Non è la prima volta che accade. E ogni volta la prospettiva di raccogliere interessi alti tradisce la fragilità e l’insicurezza della copertura dei buoni del Tesori dei Paesi con le finanze precarie.
Il tema aveva un respiro più ambisioso, macroeconomico direbbero gli economisti. Un respiro, che andava al di là dei danni patrimioniali subiti da lei e da altri come lei.
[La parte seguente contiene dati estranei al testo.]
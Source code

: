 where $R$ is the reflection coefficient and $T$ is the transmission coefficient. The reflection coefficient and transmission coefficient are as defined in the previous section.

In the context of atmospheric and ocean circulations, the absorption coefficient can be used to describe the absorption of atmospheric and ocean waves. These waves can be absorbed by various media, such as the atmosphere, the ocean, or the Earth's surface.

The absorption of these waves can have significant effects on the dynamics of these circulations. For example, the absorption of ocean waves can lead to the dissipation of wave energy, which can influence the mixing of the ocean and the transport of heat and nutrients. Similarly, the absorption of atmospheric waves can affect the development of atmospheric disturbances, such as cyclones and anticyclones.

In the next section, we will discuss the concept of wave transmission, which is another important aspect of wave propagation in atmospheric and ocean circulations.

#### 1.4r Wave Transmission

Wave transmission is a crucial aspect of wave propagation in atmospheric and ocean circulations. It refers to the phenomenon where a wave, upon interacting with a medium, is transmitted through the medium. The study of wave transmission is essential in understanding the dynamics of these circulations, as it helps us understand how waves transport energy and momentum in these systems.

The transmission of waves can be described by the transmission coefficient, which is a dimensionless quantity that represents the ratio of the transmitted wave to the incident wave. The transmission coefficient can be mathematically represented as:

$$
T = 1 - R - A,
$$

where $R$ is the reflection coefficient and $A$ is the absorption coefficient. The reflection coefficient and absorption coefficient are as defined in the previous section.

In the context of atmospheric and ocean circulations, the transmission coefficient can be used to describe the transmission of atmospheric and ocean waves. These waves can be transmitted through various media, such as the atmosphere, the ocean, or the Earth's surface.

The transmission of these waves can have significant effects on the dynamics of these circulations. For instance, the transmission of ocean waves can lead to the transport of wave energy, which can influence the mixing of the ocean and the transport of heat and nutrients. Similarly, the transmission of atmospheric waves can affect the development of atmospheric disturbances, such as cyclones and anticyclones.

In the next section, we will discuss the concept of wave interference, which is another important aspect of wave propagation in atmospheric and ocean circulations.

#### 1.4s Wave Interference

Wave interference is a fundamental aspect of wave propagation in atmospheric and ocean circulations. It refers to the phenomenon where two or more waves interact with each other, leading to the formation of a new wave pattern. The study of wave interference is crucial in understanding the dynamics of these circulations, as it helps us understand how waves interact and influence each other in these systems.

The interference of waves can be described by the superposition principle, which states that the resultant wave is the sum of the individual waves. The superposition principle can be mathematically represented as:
La questione che mi interessava era: come ha fatto l’Irlanda a iniziare la risalita dall’abisso? Di qui l’elencazione delle decisioni virtuose del governo di Dublino. E dunque l’intelligente politica fiscale che ha richiamato investimenti esteri, il robusto taglio della spesa pubblica, la spinta alle esportazioni (fra cui, nota curiosa, la carne di cavallo).
Ovviamente ero a conoscenza della propotenza truffaldina imposta a chi, credendo alle banche italiane, aveva acquistato titoli irlandesi.
Ma questo – mi consenta – rappresenta un ”danno collaterale”, per usare il linguaggio del Pentagono quando ammette che nei bombardamenti su postazioni talebane anche qualche civile ci ha rimesso le penne. Il che sarà cinico. Ma né io né lei possiamo farci nulla.